Older protocols used to define a separate protocol name nad port for TLS-wrapped versions of their work. The modern approach is to first negotiate features, and if supported to initiate TLS over the existing TCP connection with STARTTLS.

Both these approaches are supported through the TLS Pool. Client and server generally know when they need to start TLS; either right at the beginning of a TCP connection, or after an acknowledged STARTTLS request. The idea is then that both sides initiate TLS in tandem, possibly by talking to their local TLS Pool.

Initiating the socket connection

After the application has connected to the TLS Pool, it is a good idea to send a PING command. This command ships the application's identity to the TLS Pool, and the response carries the identity of the TLS Pool. The TLS Pool normally logs this data, and the application might do the same.

Identities take a simple string format. They start with a date in the well-known YYYYMMDD format, followed by a domain-bound identity which is either a domain name or has the form user@domain for something like a domain name. The date anchors a semantics version and the domain-bound identity represents the producer of the implementation at that time. The idea is that differences between versions are made visible, although equivalence cannot be derived. This may be used to check if local extensions are supported.

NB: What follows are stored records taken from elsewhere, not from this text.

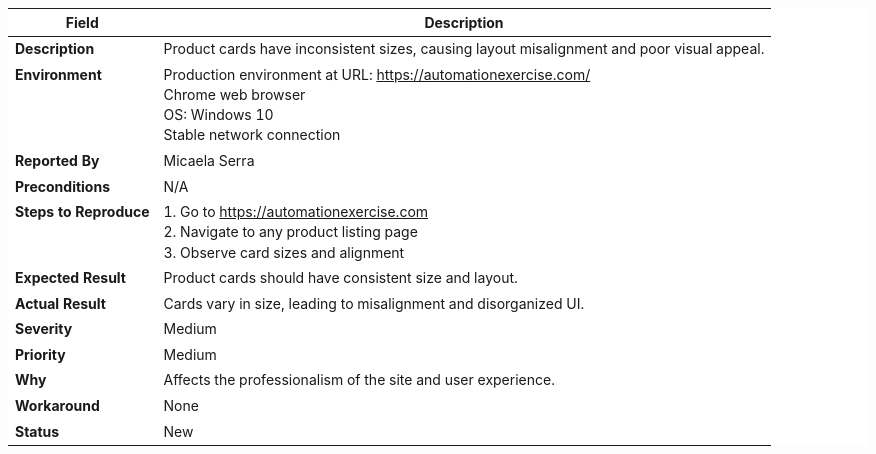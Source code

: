 | Field           | Description |
|----------------|-------------|
| **Description** | Product cards have inconsistent sizes, causing layout misalignment and poor visual appeal. |
| **Environment** | Production environment at URL: https://automationexercise.com/ <br> Chrome web browser <br> OS: Windows 10 <br> Stable network connection |
| **Reported By** | Micaela Serra |
| **Preconditions** | N/A |
| **Steps to Reproduce** | 1. Go to https://automationexercise.com <br> 2. Navigate to any product listing page <br> 3. Observe card sizes and alignment |
| **Expected Result** | Product cards should have consistent size and layout. |
| **Actual Result** | Cards vary in size, leading to misalignment and disorganized UI. |
| **Severity** | Medium |
| **Priority** | Medium |
| **Why** | Affects the professionalism of the site and user experience. |
| **Workaround** | None |
| **Status** | New |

The identity of the TLS daemon is tlspool@openfortress.nl and the semantics version V1 is datestamped 20130710. This is stored in the include file as TLSPOOL_IDENTITY_V1.

Starting TLS as a client

A client can send the STARTTLS_CLIENT command by filling in a number of fields in the command packet. In addition, it sends a file descriptor to TLS-ify as ancillary data. This file descriptor is duplicated into the TLS Pool, and further used for the TLS exchanges.

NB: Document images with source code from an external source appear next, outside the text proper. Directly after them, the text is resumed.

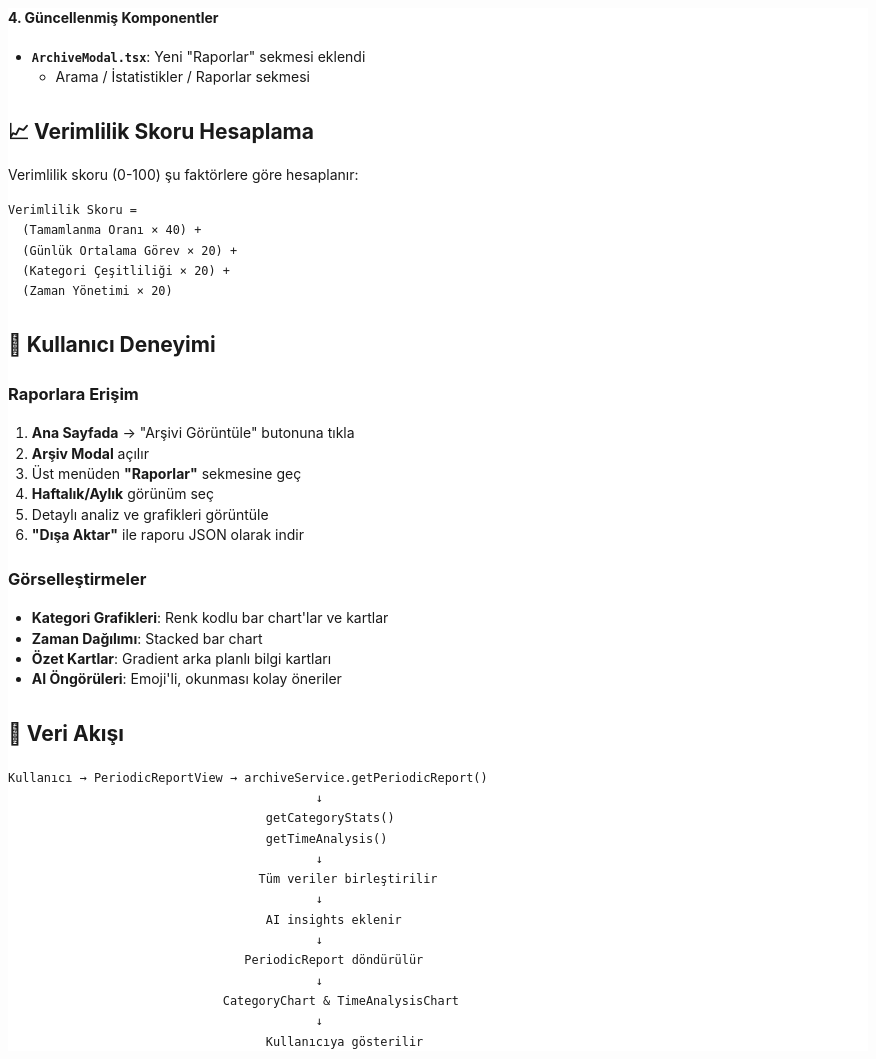 #### 4. **Güncellenmiş Komponentler**

- **`ArchiveModal.tsx`**: Yeni "Raporlar" sekmesi eklendi
  - Arama / İstatistikler / Raporlar sekmesi

## 📈 Verimlilik Skoru Hesaplama

Verimlilik skoru (0-100) şu faktörlere göre hesaplanır:

```
Verimlilik Skoru = 
  (Tamamlanma Oranı × 40) +
  (Günlük Ortalama Görev × 20) +
  (Kategori Çeşitliliği × 20) +
  (Zaman Yönetimi × 20)
```

## 🎨 Kullanıcı Deneyimi

### Raporlara Erişim

1. **Ana Sayfada** → "Arşivi Görüntüle" butonuna tıkla
2. **Arşiv Modal** açılır
3. Üst menüden **"Raporlar"** sekmesine geç
4. **Haftalık/Aylık** görünüm seç
5. Detaylı analiz ve grafikleri görüntüle
6. **"Dışa Aktar"** ile raporu JSON olarak indir

### Görselleştirmeler

- **Kategori Grafikleri**: Renk kodlu bar chart'lar ve kartlar
- **Zaman Dağılımı**: Stacked bar chart
- **Özet Kartlar**: Gradient arka planlı bilgi kartları
- **AI Öngörüleri**: Emoji'li, okunması kolay öneriler

## 🔄 Veri Akışı

```
Kullanıcı → PeriodicReportView → archiveService.getPeriodicReport()
                                           ↓
                                    getCategoryStats()
                                    getTimeAnalysis()
                                           ↓
                                   Tüm veriler birleştirilir
                                           ↓
                                    AI insights eklenir
                                           ↓
                                 PeriodicReport döndürülür
                                           ↓
                              CategoryChart & TimeAnalysisChart
                                           ↓
                                    Kullanıcıya gösterilir
```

This file descriptor that is duplicated to the TLS Pool should normally be closed as soon as the response comes back, as it is no longer usable. This is even the case for ERROR responses, as it may be unclear what has been sent over the wire. Note however, that exceptions may exist for SCTP, depending on the protocol used; with SCTP, it could be possible to send encrypted streams over one file descriptor, and unencrypted streams over the original file descriptor.

The client must indicate whether the file descriptor runs IPPROTO_TCP, IPPROTO_UDP or IPPROTO_SCTP. If it wants to negotiate DTLS instead of TLS, it should raise the corresponding flag; this is impossible for TCP, required for UDP and advisable for SCTP. In the case of SCTP, a stream identifier over which to negotiate (D)TLS must also be supplied.

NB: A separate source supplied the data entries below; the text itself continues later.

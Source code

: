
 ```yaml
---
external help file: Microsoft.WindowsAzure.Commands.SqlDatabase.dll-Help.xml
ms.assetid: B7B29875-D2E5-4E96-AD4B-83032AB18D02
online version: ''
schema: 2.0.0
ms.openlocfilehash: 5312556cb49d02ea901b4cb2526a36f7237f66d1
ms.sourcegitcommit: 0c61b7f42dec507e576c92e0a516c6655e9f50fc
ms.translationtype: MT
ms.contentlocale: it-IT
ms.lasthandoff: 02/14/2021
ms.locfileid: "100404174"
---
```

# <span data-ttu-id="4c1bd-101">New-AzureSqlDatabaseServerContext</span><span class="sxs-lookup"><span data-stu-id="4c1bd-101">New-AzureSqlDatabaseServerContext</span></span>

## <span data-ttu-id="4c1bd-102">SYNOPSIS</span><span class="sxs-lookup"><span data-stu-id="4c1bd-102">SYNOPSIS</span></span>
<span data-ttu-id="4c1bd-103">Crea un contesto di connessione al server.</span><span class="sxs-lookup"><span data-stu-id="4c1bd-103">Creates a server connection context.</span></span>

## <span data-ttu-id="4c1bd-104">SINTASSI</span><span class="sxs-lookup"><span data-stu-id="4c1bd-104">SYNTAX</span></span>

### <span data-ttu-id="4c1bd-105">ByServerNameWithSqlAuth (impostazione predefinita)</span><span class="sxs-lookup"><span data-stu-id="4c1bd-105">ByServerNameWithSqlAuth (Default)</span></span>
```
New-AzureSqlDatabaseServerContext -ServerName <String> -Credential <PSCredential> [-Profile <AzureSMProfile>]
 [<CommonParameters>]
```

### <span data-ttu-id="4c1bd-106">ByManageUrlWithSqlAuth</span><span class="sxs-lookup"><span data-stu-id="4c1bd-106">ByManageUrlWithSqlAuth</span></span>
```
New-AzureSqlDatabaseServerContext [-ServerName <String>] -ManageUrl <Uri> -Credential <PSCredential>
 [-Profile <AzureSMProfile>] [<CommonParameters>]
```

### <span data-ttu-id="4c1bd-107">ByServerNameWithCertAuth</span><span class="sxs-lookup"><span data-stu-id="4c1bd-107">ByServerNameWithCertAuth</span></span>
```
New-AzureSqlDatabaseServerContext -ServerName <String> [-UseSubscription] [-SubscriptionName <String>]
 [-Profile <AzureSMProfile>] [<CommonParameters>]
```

Several flags have been defined to loosen or tighten the validations made by the TLS Pool, or possibly passed over to external components. The default setting of 0 means that identities are verified, and that DNS is mistrusted unless the DNS authoritative has not implemented DNSSEC. User identities retrieved from LDAP are requested over an unvalidated connection under the assumption that TCP is hard to tackle and that the remote host has been identified as solidly as permitted based on DNS information.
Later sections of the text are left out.